Awa, 24 anni, la sorella minore di Moussa Sangare, l’assassino di Sharon Verzeni, insieme a sua madre Kadiatou, 53 anni, per ben tre volte avevano denunciato il fratello alle autorità, temendo che quei pugni e quelle minacce di morte gridate dentro le mura domestiche potessero sfociare in qualcosa di più grave. “Abbiamo fatto tutte le dovute segnalazioni – ha detto Awa in un’intervista al quotidiano locale L’eco di Bergamo – ma nessuno è intervenuto”.
“Sapevamo che non stava bene, ma non pensavamo arrivasse a questo”
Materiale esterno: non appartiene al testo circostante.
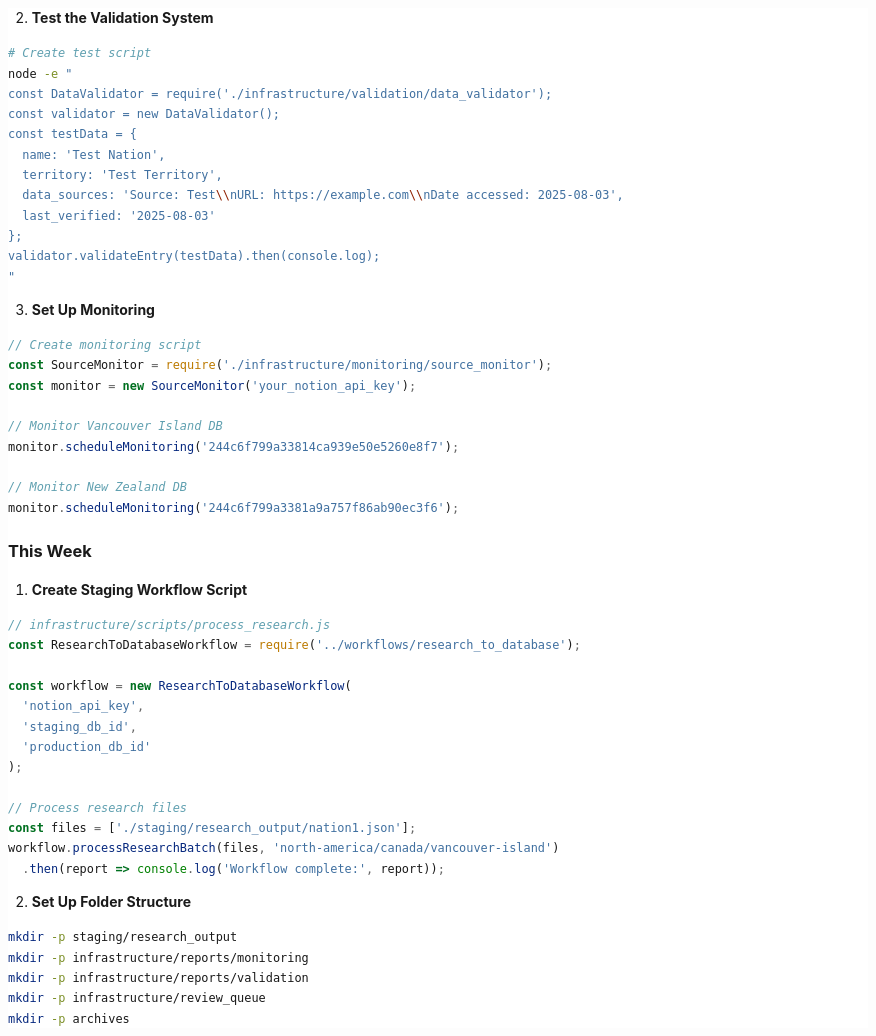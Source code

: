 2. **Test the Validation System**
```bash
# Create test script
node -e "
const DataValidator = require('./infrastructure/validation/data_validator');
const validator = new DataValidator();
const testData = {
  name: 'Test Nation',
  territory: 'Test Territory',
  data_sources: 'Source: Test\\nURL: https://example.com\\nDate accessed: 2025-08-03',
  last_verified: '2025-08-03'
};
validator.validateEntry(testData).then(console.log);
"
```

3. **Set Up Monitoring**
```javascript
// Create monitoring script
const SourceMonitor = require('./infrastructure/monitoring/source_monitor');
const monitor = new SourceMonitor('your_notion_api_key');

// Monitor Vancouver Island DB
monitor.scheduleMonitoring('244c6f799a33814ca939e50e5260e8f7');

// Monitor New Zealand DB  
monitor.scheduleMonitoring('244c6f799a3381a9a757f86ab90ec3f6');
```

### This Week

1. **Create Staging Workflow Script**
```javascript
// infrastructure/scripts/process_research.js
const ResearchToDatabaseWorkflow = require('../workflows/research_to_database');

const workflow = new ResearchToDatabaseWorkflow(
  'notion_api_key',
  'staging_db_id',
  'production_db_id'
);

// Process research files
const files = ['./staging/research_output/nation1.json'];
workflow.processResearchBatch(files, 'north-america/canada/vancouver-island')
  .then(report => console.log('Workflow complete:', report));
```

2. **Set Up Folder Structure**
```bash
mkdir -p staging/research_output
mkdir -p infrastructure/reports/monitoring
mkdir -p infrastructure/reports/validation
mkdir -p infrastructure/review_queue
mkdir -p archives
```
Studentessa di Ingegneria gestionale al terzo anno a Dalmine, la giovane ha raccontato il dramma di queste ore: “Quando ci hanno detto che era stato lui a uccidere quella povera ragazza – ha detto – siamo rimaste choccate. Sapevamo che lui non stava bene, ma mai avremmo potuto pensare che potesse arrivare a questo. Mamma sta malissimo, stiamo male. Non doveva finire così, assolutamente no. Il nostro pensiero va a quella povera ragazza, a Sharon e alla sua famiglia. Siamo davvero addolorate”.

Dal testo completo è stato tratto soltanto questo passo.